## YOUR TASK
Here you must reproduce each line of the data exactly.

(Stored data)
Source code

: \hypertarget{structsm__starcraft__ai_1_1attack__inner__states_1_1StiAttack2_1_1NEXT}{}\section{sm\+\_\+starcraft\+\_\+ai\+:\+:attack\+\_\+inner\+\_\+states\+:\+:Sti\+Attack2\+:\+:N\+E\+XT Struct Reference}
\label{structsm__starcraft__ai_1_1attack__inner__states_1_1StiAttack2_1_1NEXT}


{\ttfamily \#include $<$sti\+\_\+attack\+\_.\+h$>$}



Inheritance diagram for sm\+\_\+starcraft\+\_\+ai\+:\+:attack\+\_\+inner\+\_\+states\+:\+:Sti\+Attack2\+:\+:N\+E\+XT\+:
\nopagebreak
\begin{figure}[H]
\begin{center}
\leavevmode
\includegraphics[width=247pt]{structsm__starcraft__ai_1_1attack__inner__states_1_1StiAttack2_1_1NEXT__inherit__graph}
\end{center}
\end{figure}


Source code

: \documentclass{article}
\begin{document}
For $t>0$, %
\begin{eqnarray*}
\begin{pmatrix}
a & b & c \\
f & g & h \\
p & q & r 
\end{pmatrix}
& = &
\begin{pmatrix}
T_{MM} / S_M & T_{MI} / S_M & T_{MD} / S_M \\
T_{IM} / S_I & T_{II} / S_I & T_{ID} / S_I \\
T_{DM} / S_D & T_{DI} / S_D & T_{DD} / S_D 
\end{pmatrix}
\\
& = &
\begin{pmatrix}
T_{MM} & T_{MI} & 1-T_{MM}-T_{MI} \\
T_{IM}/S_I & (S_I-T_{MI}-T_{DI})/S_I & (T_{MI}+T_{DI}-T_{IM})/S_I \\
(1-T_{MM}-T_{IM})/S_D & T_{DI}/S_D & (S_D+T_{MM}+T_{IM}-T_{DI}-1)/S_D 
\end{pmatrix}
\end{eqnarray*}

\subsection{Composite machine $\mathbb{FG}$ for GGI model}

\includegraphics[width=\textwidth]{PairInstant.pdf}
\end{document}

## RESPONSE
Source code

: \hypertarget{structsm__starcraft__ai_1_1attack__inner__states_1_1StiAttack2_1_1NEXT}{}\section{sm\+\_\+starcraft\+\_\+ai\+:\+:attack\+\_\+inner\+\_\+states\+:\+:Sti\+Attack2\+:\+:N\+E\+XT Struct Reference}
\label{structsm__starcraft__ai_1_1attack__inner__states_1_1StiAttack2_1_1NEXT}


{\ttfamily \#include $<$sti\+\_\+attack\+\_.\+h$>$}



Inheritance diagram for sm\+\_\+starcraft\+\_\+ai\+:\+:attack\+\_\+inner\+\_\+states\+:\+:Sti\+Attack2\+:\+:N\+E\+XT\+:
\nopagebreak
\begin{figure}[H]
\begin{center}
\leavevmode
\includegraphics[width=247pt]{structsm__starcraft__ai_1_1attack__inner__states_1_1StiAttack2_1_1NEXT__inherit__graph}
\end{center}
\end{figure}


Source code

: \documentclass{article}
\begin{document}
For $t>0$, %
\begin{eqnarray*}
\begin{pmatrix}
a & b & c \\
f & g & h \\
p & q & r 
\end{pmatrix}
& = &
\begin{pmatrix}
T_{MM} / S_M & T_{MI} / S_M & T_{MD} / S_M \\
T_{IM} / S_I & T_{II} / S_I & T_{ID} / S_I \\
T_{DM} / S_D & T_{DI} / S_D & T_{DD} / S_D 
\end{pmatrix}
\\
& = &
\begin{pmatrix}
T_{MM} & T_{MI} & 1-T_{MM}-T_{MI} \\
T_{IM}/S_I & (S_I-T_{MI}-T_{DI})/S_I & (T_{MI}+T_{DI}-T_{IM})/S_I \\
(1-T_{MM}-T_{IM})/S_D & T_{DI}/S_D & (S_D+T_{MM}+T_{IM}-T_{DI}-1)/S_D 
\end{pmatrix}
\end{eqnarray*}

\subsection{Composite machine $\mathbb{FG}$ for GGI model}

\includegraphics[width=\textwidth]{PairInstant.pdf}
\end{document}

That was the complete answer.